## Brief
Filter the listing below down to the lines holding the word "than", and copy those lines.

## Supplied material
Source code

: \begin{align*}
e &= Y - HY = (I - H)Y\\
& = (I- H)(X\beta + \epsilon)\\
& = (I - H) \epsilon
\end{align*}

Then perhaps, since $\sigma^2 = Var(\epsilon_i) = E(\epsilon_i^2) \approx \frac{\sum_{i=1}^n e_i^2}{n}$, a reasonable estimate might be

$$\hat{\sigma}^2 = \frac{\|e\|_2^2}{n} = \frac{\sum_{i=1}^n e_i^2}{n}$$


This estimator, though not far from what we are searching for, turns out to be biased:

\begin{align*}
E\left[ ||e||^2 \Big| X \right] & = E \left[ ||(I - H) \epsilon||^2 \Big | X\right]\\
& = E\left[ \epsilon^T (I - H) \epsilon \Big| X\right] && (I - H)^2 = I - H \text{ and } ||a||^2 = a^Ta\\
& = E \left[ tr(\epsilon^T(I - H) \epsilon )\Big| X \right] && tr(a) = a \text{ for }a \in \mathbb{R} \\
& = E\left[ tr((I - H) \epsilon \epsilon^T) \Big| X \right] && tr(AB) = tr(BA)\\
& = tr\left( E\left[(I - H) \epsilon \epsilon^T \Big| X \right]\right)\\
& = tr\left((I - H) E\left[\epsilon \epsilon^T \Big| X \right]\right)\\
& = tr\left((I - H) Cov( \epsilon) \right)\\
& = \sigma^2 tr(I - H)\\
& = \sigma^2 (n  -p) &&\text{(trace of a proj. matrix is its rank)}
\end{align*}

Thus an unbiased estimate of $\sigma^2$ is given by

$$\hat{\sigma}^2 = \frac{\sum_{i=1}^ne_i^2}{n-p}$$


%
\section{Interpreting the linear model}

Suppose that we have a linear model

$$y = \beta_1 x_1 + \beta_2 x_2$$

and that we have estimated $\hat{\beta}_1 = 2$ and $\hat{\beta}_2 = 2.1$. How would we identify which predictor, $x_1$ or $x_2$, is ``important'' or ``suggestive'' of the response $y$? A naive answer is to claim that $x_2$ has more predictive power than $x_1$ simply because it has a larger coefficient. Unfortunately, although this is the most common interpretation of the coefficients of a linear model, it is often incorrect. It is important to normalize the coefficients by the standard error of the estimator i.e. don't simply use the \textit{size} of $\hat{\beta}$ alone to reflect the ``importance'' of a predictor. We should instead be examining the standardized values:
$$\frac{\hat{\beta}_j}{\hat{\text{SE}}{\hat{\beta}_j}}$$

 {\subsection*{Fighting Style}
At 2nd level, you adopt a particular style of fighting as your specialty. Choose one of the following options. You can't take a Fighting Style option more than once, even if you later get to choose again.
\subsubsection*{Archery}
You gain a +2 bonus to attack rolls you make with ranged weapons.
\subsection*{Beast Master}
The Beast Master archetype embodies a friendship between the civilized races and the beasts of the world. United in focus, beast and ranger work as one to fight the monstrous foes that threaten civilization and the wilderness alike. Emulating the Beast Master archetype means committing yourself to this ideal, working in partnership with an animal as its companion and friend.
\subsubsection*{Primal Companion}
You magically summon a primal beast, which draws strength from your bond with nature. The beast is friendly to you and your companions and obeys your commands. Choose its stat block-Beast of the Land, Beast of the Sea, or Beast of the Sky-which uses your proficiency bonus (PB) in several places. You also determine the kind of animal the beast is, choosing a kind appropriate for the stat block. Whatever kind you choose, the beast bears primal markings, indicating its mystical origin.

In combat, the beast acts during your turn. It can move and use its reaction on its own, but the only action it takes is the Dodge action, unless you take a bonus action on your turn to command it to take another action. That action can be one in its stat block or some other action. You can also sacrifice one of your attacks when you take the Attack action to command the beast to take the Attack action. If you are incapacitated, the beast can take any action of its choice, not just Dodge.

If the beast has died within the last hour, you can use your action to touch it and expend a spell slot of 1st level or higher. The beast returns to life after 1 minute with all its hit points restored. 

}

## Output of the exercise
and that we have estimated $\hat{\beta}_1 = 2$ and $\hat{\beta}_2 = 2.1$. How would we identify which predictor, $x_1$ or $x_2$, is ``important'' or ``suggestive'' of the response $y$? A naive answer is to claim that $x_2$ has more predictive power than $x_1$ simply because it has a larger coefficient. Unfortunately, although this is the most common interpretation of the coefficients of a linear model, it is often incorrect. It is important to normalize the coefficients by the standard error of the estimator i.e. don't simply use the \textit{size} of $\hat{\beta}$ alone to reflect the ``importance'' of a predictor. We should instead be examining the standardized values:
At 2nd level, you adopt a particular style of fighting as your specialty. Choose one of the following options. You can't take a Fighting Style option more than once, even if you later get to choose again.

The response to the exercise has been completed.